── LISTED RECORDS

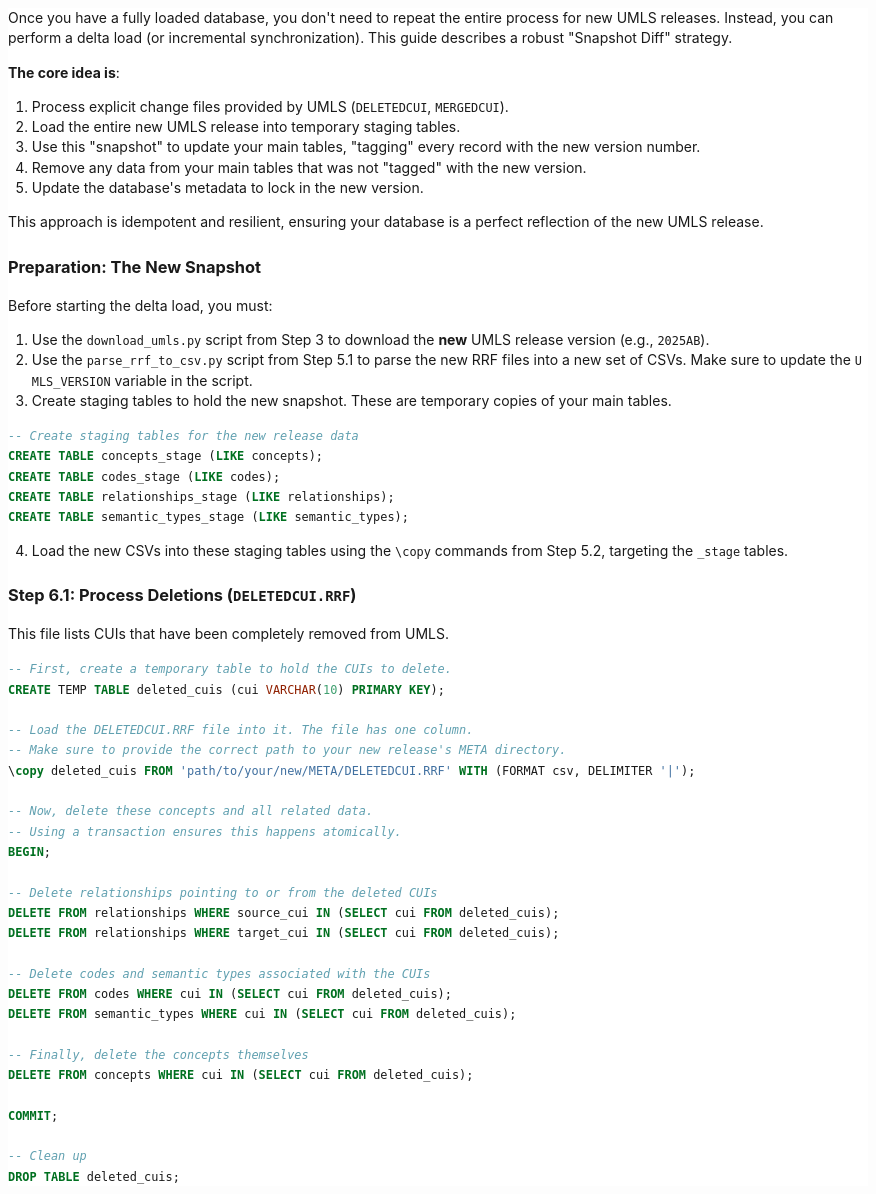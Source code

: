 Once you have a fully loaded database, you don't need to repeat the entire process for new UMLS releases. Instead, you can perform a delta load (or incremental synchronization). This guide describes a robust "Snapshot Diff" strategy.

**The core idea is**:
1.  Process explicit change files provided by UMLS (`DELETEDCUI`, `MERGEDCUI`).
2.  Load the entire new UMLS release into temporary staging tables.
3.  Use this "snapshot" to update your main tables, "tagging" every record with the new version number.
4.  Remove any data from your main tables that was not "tagged" with the new version.
5.  Update the database's metadata to lock in the new version.

This approach is idempotent and resilient, ensuring your database is a perfect reflection of the new UMLS release.

### Preparation: The New Snapshot

Before starting the delta load, you must:
1.  Use the `download_umls.py` script from Step 3 to download the **new** UMLS release version (e.g., `2025AB`).
2.  Use the `parse_rrf_to_csv.py` script from Step 5.1 to parse the new RRF files into a new set of CSVs. Make sure to update the `UMLS_VERSION` variable in the script.
3.  Create staging tables to hold the new snapshot. These are temporary copies of your main tables.

```sql
-- Create staging tables for the new release data
CREATE TABLE concepts_stage (LIKE concepts);
CREATE TABLE codes_stage (LIKE codes);
CREATE TABLE relationships_stage (LIKE relationships);
CREATE TABLE semantic_types_stage (LIKE semantic_types);
```

4.  Load the new CSVs into these staging tables using the `\copy` commands from Step 5.2, targeting the `_stage` tables.

### Step 6.1: Process Deletions (`DELETEDCUI.RRF`)

This file lists CUIs that have been completely removed from UMLS.

```sql
-- First, create a temporary table to hold the CUIs to delete.
CREATE TEMP TABLE deleted_cuis (cui VARCHAR(10) PRIMARY KEY);

-- Load the DELETEDCUI.RRF file into it. The file has one column.
-- Make sure to provide the correct path to your new release's META directory.
\copy deleted_cuis FROM 'path/to/your/new/META/DELETEDCUI.RRF' WITH (FORMAT csv, DELIMITER '|');

-- Now, delete these concepts and all related data.
-- Using a transaction ensures this happens atomically.
BEGIN;

-- Delete relationships pointing to or from the deleted CUIs
DELETE FROM relationships WHERE source_cui IN (SELECT cui FROM deleted_cuis);
DELETE FROM relationships WHERE target_cui IN (SELECT cui FROM deleted_cuis);

-- Delete codes and semantic types associated with the CUIs
DELETE FROM codes WHERE cui IN (SELECT cui FROM deleted_cuis);
DELETE FROM semantic_types WHERE cui IN (SELECT cui FROM deleted_cuis);

-- Finally, delete the concepts themselves
DELETE FROM concepts WHERE cui IN (SELECT cui FROM deleted_cuis);

COMMIT;

-- Clean up
DROP TABLE deleted_cuis;
```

────

§ WHAT NEEDS TO BE DONE
Restate the records word for word and drop the images.

§ FINAL ANSWER
Source code

: Once you have a fully loaded database, you don't need to repeat the entire process for new UMLS releases. Instead, you can perform a delta load (or incremental synchronization). This guide describes a robust "Snapshot Diff" strategy.

**The core idea is**:
1.  Process explicit change files provided by UMLS (`DELETEDCUI`, `MERGEDCUI`).
2.  Load the entire new UMLS release into temporary staging tables.
3.  Use this "snapshot" to update your main tables, "tagging" every record with the new version number.
4.  Remove any data from your main tables that was not "tagged" with the new version.
5.  Update the database's metadata to lock in the new version.

This approach is idempotent and resilient, ensuring your database is a perfect reflection of the new UMLS release.

### Preparation: The New Snapshot

Before starting the delta load, you must:
1.  Use the `download_umls.py` script from Step 3 to download the **new** UMLS release version (e.g., `2025AB`).
2.  Use the `parse_rrf_to_csv.py` script from Step 5.1 to parse the new RRF files into a new set of CSVs. Make sure to update the `UMLS_VERSION` variable in the script.
3.  Create staging tables to hold the new snapshot. These are temporary copies of your main tables.

```sql
-- Create staging tables for the new release data
CREATE TABLE concepts_stage (LIKE concepts);
CREATE TABLE codes_stage (LIKE codes);
CREATE TABLE relationships_stage (LIKE relationships);
CREATE TABLE semantic_types_stage (LIKE semantic_types);
```

4.  Load the new CSVs into these staging tables using the `\copy` commands from Step 5.2, targeting the `_stage` tables.

### Step 6.1: Process Deletions (`DELETEDCUI.RRF`)

This file lists CUIs that have been completely removed from UMLS.

```sql
-- First, create a temporary table to hold the CUIs to delete.
CREATE TEMP TABLE deleted_cuis (cui VARCHAR(10) PRIMARY KEY);

-- Load the DELETEDCUI.RRF file into it. The file has one column.
-- Make sure to provide the correct path to your new release's META directory.
\copy deleted_cuis FROM 'path/to/your/new/META/DELETEDCUI.RRF' WITH (FORMAT csv, DELIMITER '|');

-- Now, delete these concepts and all related data.
-- Using a transaction ensures this happens atomically.
BEGIN;

-- Delete relationships pointing to or from the deleted CUIs
DELETE FROM relationships WHERE source_cui IN (SELECT cui FROM deleted_cuis);
DELETE FROM relationships WHERE target_cui IN (SELECT cui FROM deleted_cuis);

-- Delete codes and semantic types associated with the CUIs
DELETE FROM codes WHERE cui IN (SELECT cui FROM deleted_cuis);
DELETE FROM semantic_types WHERE cui IN (SELECT cui FROM deleted_cuis);

-- Finally, delete the concepts themselves
DELETE FROM concepts WHERE cui IN (SELECT cui FROM deleted_cuis);

COMMIT;

-- Clean up
DROP TABLE deleted_cuis;
```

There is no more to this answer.